正直、これは贔屓目ではないと信じたいが、そのどれもが失われた僕の藤堂詩織の隣の席に偶然座っている男子高校生の小説に比べると些細な情報しか提供してくれなかった。しかし悔しいのだ。何だか分からないけどモヤモヤするのだ。僕の知らない藤堂詩織が嫌で嫌で仕方ない。それなのに何もかもを把握していないと気が済まないのだった。

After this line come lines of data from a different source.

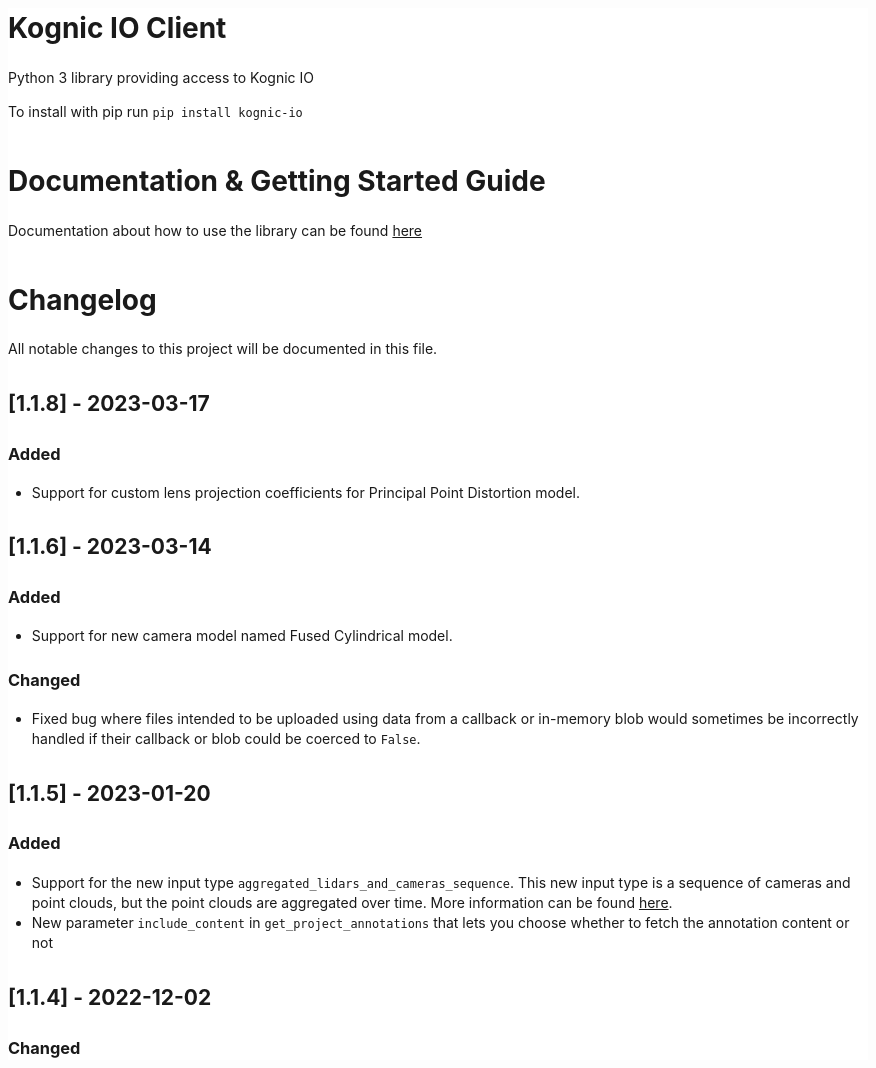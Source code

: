 # Kognic IO Client

Python 3 library providing access to Kognic IO

To install with pip run `pip install kognic-io`

# Documentation & Getting Started Guide

Documentation about how to use the library can be found [here](https://developers.kognic.com/)

# Changelog

All notable changes to this project will be documented in this file.

## [1.1.8] - 2023-03-17

### Added

- Support for custom lens projection coefficients for Principal Point Distortion model. 

## [1.1.6] - 2023-03-14

### Added

- Support for new camera model named Fused Cylindrical model. 

### Changed

- Fixed bug where files intended to be uploaded using data from a callback or in-memory blob would sometimes be incorrectly handled if their callback or blob could be coerced to `False`.

## [1.1.5] - 2023-01-20

### Added

- Support for the new input type `aggregated_lidars_and_cameras_sequence`. This new input type is a sequence of cameras
  and point clouds, but the point clouds are aggregated over time. More information can be found [here](https://developers.kognic.com/docs/kognic-io/inputs/aggregated_lidars_and_cameras_seq).
- New parameter `include_content` in `get_project_annotations` that lets you choose whether to fetch the annotation content
  or not


## [1.1.4] - 2022-12-02

### Changed
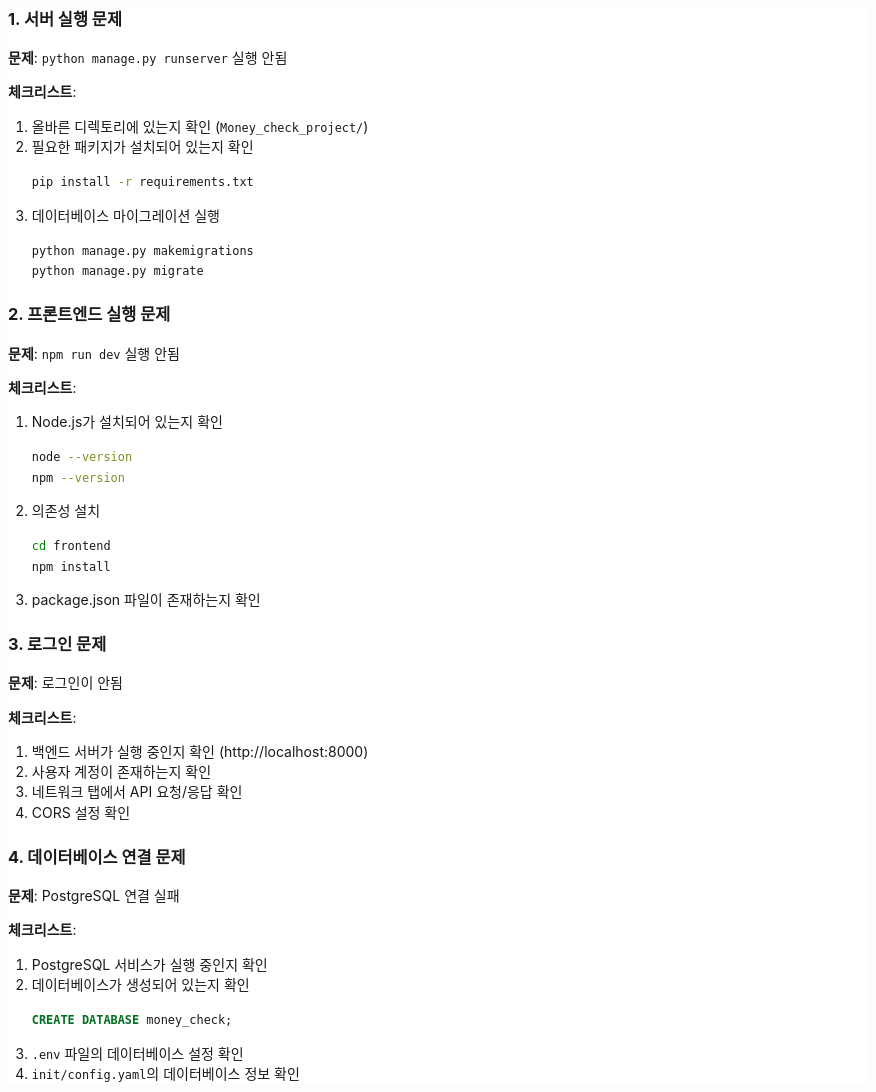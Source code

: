 ### 1. 서버 실행 문제

**문제**: `python manage.py runserver` 실행 안됨

**체크리스트**:
1. 올바른 디렉토리에 있는지 확인 (`Money_check_project/`)
2. 필요한 패키지가 설치되어 있는지 확인
   ```bash
   pip install -r requirements.txt
   ```
3. 데이터베이스 마이그레이션 실행
   ```bash
   python manage.py makemigrations
   python manage.py migrate
   ```

### 2. 프론트엔드 실행 문제

**문제**: `npm run dev` 실행 안됨

**체크리스트**:
1. Node.js가 설치되어 있는지 확인
   ```bash
   node --version
   npm --version
   ```
2. 의존성 설치
   ```bash
   cd frontend
   npm install
   ```
3. package.json 파일이 존재하는지 확인

### 3. 로그인 문제

**문제**: 로그인이 안됨

**체크리스트**:
1. 백엔드 서버가 실행 중인지 확인 (http://localhost:8000)
2. 사용자 계정이 존재하는지 확인
3. 네트워크 탭에서 API 요청/응답 확인
4. CORS 설정 확인

### 4. 데이터베이스 연결 문제

**문제**: PostgreSQL 연결 실패

**체크리스트**:
1. PostgreSQL 서비스가 실행 중인지 확인
2. 데이터베이스가 생성되어 있는지 확인
   ```sql
   CREATE DATABASE money_check;
   ```
3. `.env` 파일의 데이터베이스 설정 확인
4. `init/config.yaml`의 데이터베이스 정보 확인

そして僕が一番嫌いな書き手の小説を帰宅してすぐにチェックしてしまうのだった。それは藤堂詩織の姉の視点から書かれた小説で。何だか異様に粘着質なのだった。藤堂詩織のお姉さん自体は僕の小説にも登場したことがあるが、非常に優れた人格者で妹の藤堂詩織のことも節度を持って大切にしているのだが、問題はこの書き手にあった。小説の本筋ともお姉さんの言動とも何の関わりもない場面でとにかく藤堂詩織についての細部をネチネチネチネチと描写するのだ。まるでストーカーだった。こんな奴に藤堂詩織の私生活を覗き見られているなんて考えるだけでも鳥肌が立ったし、藤堂詩織がかわいそうだった。僕の小説ならもっと品位を持って藤堂詩織の描写をすることができるし、藤堂詩織を守れるのに。そう思っていても僕にはそいつの小説が更新されるたびに最低評価のボタンを押し続けることしかできなかった。変に通報して藤堂詩織のことが分からなくなっても困るし、というのは変質的な書き手を監視することができなくなると困るという意味なのだが。